Exercise objective =>
Copy each line in the data that includes the word "true".

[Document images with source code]
= Beginning of Section =

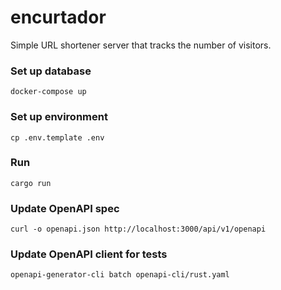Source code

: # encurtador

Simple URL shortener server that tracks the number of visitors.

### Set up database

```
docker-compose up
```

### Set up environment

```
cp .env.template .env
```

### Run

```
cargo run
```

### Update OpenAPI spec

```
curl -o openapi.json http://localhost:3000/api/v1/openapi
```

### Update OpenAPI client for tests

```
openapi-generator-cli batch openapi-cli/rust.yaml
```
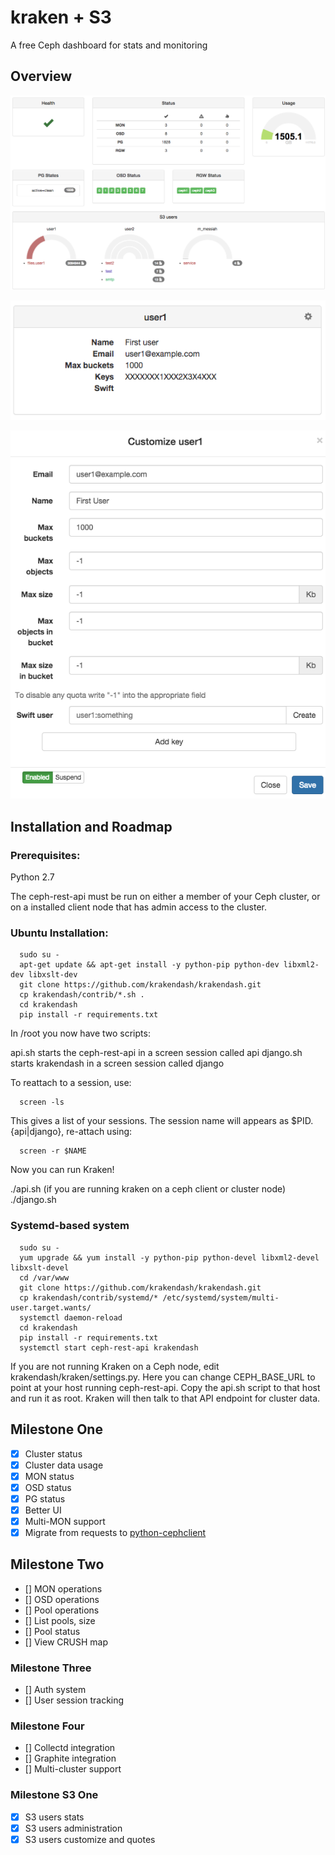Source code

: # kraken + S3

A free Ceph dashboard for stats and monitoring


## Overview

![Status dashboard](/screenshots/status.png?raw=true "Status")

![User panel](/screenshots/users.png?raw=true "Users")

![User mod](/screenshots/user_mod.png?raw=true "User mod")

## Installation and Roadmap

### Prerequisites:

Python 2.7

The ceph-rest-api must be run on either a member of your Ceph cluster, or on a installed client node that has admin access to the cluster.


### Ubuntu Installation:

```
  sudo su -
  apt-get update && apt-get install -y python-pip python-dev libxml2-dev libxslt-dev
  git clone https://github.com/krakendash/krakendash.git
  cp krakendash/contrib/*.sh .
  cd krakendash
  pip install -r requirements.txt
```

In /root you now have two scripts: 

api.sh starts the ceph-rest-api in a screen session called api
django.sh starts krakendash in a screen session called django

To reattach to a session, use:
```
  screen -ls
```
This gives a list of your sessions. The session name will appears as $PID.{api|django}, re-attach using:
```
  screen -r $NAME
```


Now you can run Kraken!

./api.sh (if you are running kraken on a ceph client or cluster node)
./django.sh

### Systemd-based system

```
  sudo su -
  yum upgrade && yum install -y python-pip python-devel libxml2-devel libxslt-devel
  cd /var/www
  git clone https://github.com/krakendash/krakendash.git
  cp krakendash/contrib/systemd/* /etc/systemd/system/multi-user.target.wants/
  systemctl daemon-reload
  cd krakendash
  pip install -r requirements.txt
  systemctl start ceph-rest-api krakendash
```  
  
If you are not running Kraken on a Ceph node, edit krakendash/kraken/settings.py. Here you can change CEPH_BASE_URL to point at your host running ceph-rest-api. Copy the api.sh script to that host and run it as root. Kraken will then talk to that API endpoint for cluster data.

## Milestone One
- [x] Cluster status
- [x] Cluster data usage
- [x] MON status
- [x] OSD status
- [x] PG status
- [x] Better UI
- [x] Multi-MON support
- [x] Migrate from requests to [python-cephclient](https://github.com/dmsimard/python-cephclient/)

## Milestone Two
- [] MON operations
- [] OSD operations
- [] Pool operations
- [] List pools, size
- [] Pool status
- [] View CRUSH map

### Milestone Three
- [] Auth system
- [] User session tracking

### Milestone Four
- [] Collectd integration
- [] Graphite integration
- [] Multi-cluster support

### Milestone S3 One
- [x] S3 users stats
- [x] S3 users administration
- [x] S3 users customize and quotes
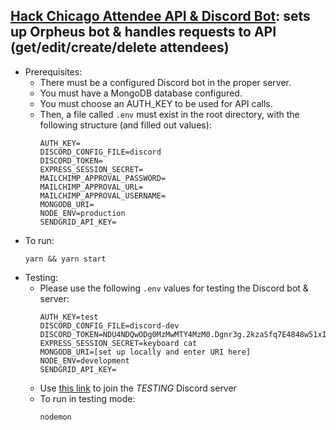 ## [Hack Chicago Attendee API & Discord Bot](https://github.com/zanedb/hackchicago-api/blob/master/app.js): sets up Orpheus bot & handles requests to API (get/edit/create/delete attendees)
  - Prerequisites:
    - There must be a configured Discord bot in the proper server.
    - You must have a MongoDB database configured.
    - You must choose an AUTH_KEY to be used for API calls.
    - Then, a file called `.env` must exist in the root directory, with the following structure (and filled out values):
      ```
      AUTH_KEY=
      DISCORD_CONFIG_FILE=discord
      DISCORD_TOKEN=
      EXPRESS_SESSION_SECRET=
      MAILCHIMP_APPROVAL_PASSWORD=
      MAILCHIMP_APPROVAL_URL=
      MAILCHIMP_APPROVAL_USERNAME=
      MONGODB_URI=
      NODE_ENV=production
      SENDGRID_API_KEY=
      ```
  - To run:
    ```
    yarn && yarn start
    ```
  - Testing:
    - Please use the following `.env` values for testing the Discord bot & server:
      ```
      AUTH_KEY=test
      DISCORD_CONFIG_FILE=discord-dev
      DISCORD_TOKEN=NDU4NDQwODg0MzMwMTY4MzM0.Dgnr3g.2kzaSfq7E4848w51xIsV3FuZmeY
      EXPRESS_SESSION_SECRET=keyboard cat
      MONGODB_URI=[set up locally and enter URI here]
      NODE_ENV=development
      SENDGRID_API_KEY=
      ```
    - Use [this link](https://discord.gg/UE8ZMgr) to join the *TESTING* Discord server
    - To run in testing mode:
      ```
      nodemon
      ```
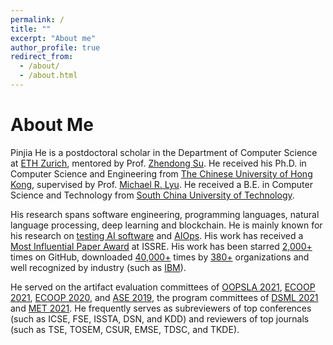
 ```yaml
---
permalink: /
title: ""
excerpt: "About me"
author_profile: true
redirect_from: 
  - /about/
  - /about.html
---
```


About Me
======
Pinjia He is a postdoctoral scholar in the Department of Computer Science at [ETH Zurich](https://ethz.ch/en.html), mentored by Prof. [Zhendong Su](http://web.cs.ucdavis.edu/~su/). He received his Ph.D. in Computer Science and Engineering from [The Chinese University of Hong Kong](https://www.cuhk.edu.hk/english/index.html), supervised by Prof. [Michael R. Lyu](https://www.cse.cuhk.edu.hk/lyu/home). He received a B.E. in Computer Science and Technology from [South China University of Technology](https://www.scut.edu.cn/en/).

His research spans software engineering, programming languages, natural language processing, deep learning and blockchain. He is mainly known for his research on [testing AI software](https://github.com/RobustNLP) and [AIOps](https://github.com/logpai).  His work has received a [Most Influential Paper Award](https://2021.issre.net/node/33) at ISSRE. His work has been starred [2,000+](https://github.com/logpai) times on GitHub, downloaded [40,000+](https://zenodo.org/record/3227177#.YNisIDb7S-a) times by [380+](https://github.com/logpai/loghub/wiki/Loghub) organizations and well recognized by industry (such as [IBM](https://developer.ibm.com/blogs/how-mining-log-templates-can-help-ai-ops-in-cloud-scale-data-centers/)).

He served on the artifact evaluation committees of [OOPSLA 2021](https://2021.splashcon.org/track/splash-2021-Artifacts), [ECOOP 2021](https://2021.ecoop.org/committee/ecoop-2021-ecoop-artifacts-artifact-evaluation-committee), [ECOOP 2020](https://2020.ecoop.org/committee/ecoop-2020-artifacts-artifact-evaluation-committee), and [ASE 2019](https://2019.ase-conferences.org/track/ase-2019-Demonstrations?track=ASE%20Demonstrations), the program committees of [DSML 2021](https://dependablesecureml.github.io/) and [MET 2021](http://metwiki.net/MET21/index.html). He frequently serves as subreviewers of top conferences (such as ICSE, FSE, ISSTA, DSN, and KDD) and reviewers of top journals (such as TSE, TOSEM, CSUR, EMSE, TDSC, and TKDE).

= End of Section =

Response for this exercise =>
![Status dashboard](/screenshots/status.png?raw=true "Status")
![User panel](/screenshots/users.png?raw=true "Users")
![User mod](/screenshots/user_mod.png?raw=true "User mod")
author_profile: true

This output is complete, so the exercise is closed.